Fahira mengatakan, kejadian di Sumedang dan Garut ini menjadi warning bagi kepala daerah lain di Indonesia untuk melindungi warganya dari miras. Fahira menyarankan gubernur, bupati, walikota, untuk jangka pendek ini membuat peraturan yang melarang miras diproduksi, didistribusikan, dan dijual di daerahnya serta gelar razia rutin. Sembari itu, lanjut Fahira kepala daerah bisa mengajukan rancangan perda miras untuk dibahas bersama DPRD.

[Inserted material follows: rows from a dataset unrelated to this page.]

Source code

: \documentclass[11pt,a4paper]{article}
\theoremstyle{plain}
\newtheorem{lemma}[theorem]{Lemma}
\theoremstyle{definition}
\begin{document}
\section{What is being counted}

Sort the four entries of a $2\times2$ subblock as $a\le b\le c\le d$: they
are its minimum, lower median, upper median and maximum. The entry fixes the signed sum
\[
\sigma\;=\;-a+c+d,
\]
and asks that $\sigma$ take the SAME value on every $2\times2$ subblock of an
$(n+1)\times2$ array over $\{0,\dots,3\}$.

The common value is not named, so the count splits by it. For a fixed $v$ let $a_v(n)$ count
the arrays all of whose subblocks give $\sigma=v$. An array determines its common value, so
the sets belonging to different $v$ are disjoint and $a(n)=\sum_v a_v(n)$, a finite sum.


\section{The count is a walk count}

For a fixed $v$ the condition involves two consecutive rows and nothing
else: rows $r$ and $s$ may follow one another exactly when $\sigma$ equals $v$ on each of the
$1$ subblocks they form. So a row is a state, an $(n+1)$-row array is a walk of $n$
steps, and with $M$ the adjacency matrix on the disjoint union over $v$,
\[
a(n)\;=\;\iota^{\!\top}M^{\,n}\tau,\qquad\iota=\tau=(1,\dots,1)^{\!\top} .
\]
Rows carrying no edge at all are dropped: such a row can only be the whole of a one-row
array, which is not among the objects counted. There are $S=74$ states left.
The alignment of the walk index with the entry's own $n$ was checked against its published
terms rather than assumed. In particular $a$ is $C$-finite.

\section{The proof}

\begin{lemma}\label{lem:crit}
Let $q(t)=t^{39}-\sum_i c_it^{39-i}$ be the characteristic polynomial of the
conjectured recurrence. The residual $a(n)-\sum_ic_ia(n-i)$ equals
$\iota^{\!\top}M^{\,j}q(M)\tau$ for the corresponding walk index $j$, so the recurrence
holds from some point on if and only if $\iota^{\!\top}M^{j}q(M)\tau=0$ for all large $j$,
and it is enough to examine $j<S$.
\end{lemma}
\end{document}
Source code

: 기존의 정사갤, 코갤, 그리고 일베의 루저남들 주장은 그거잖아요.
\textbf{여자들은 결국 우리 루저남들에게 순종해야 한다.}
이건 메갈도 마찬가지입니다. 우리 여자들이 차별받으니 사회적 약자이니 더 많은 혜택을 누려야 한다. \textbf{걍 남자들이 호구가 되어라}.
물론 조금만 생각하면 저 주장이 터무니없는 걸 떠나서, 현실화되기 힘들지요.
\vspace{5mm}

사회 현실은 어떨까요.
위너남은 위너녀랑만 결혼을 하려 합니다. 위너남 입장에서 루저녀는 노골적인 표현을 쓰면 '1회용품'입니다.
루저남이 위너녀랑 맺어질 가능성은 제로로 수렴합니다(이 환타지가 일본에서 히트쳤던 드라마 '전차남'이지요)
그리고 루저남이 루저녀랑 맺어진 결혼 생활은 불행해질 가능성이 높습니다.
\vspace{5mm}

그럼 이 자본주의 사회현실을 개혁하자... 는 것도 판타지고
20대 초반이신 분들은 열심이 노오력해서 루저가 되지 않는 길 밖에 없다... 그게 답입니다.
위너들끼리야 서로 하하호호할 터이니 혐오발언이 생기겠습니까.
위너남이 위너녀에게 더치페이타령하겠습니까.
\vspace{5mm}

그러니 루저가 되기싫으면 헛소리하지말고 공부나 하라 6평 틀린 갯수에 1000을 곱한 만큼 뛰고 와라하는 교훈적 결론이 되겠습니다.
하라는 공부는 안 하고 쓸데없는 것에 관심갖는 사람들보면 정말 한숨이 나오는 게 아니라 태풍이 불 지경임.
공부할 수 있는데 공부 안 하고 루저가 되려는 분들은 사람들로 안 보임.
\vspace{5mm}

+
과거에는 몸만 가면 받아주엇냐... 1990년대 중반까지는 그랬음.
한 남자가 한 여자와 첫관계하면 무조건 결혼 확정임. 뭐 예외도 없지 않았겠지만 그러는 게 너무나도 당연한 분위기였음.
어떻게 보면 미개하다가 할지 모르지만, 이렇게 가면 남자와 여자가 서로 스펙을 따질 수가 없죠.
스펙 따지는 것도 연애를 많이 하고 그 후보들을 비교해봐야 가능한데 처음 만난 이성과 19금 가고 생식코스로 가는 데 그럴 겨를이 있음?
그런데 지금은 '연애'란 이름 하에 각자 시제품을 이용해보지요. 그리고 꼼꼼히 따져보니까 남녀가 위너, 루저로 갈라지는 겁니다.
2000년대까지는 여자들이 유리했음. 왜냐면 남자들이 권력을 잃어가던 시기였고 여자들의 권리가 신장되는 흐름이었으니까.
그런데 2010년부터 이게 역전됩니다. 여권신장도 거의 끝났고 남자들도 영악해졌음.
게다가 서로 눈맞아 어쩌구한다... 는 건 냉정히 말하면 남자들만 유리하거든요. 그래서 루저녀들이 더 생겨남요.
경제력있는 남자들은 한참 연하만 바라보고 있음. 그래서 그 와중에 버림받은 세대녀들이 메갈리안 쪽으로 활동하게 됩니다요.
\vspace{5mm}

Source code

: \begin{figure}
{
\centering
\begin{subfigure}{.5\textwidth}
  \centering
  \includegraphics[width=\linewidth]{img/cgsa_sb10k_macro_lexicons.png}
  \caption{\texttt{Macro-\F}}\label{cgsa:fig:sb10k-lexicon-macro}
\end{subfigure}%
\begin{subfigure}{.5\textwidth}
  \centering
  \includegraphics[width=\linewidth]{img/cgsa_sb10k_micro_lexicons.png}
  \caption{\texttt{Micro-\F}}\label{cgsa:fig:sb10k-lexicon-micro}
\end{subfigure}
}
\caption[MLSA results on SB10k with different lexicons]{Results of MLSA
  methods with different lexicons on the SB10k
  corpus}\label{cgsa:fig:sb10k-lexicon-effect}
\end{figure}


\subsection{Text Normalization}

Fahira mengungkapkan, Perpres Nomor 74 Tahun 2013 Tentang Pengendalian dan Pengawasan Minuman Beralkohol sudah jelas mengamanatkan bahwa daerah dibolehkan buat perda miras sesuai dengan karekteristik daerahnya.
“Setahu saya baik Sumedang maupun Garut itu tidak ada budaya minum miras. Masyarakatnya cukup religius. Peristiwa ini terjadi karena miras dijual bebas. Jadi jangan takut buat perda miras bahkan perda anti miras karena perpres sudah membolehkannya. Masalahnya, kepala daerah ini punya niat nggak melindungi warganya?,” tanya Fahira.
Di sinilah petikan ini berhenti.